## [Entries supplied]
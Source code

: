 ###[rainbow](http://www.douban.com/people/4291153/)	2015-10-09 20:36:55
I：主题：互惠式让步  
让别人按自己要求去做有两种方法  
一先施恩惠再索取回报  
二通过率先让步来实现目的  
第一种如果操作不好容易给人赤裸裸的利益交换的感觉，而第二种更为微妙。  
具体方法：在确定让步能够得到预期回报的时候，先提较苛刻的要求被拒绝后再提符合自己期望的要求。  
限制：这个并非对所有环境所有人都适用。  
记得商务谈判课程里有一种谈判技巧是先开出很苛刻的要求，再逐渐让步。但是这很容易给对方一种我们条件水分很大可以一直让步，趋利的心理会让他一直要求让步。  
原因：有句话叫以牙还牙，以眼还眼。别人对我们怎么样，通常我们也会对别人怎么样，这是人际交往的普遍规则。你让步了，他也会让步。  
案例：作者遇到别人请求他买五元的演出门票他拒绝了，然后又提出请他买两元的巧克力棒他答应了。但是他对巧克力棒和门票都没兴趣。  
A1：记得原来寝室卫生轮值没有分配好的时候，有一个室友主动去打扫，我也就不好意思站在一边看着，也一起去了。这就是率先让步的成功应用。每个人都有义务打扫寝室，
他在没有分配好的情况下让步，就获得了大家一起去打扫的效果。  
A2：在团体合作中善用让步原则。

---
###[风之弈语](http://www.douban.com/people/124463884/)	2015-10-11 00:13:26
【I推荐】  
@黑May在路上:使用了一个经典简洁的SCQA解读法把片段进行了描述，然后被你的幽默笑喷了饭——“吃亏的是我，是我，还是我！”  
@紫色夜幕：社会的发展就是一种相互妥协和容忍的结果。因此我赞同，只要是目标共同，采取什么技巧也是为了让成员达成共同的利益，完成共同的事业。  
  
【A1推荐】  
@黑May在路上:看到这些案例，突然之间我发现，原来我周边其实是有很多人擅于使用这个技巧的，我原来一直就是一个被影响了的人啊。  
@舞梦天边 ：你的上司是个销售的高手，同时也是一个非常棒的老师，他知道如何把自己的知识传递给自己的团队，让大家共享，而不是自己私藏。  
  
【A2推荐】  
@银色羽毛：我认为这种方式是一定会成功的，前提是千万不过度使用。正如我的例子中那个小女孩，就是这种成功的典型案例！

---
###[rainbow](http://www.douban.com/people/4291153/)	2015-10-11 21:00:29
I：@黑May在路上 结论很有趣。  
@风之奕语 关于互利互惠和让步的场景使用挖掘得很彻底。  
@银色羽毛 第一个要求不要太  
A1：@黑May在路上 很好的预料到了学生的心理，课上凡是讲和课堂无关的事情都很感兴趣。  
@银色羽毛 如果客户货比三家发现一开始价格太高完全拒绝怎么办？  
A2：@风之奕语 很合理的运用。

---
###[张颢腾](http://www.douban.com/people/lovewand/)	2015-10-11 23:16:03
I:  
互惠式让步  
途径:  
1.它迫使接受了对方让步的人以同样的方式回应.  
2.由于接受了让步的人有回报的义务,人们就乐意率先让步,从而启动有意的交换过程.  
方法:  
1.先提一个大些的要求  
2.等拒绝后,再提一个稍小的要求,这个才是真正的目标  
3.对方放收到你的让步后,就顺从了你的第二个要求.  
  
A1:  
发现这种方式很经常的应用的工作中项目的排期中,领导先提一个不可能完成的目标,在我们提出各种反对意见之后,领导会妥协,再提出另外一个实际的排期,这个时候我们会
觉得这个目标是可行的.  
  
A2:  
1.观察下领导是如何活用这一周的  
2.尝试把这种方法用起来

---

## [Problem requirements]
Given the data above, which lines hold the string "黑May在路上"? Return them.

## [Answer for the task]
@黑May在路上:使用了一个经典简洁的SCQA解读法把片段进行了描述，然后被你的幽默笑喷了饭——“吃亏的是我，是我，还是我！”  
@黑May在路上:看到这些案例，突然之间我发现，原来我周边其实是有很多人擅于使用这个技巧的，我原来一直就是一个被影响了的人啊。  
I：@黑May在路上 结论很有趣。  
A1：@黑May在路上 很好的预料到了学生的心理，课上凡是讲和课堂无关的事情都很感兴趣。  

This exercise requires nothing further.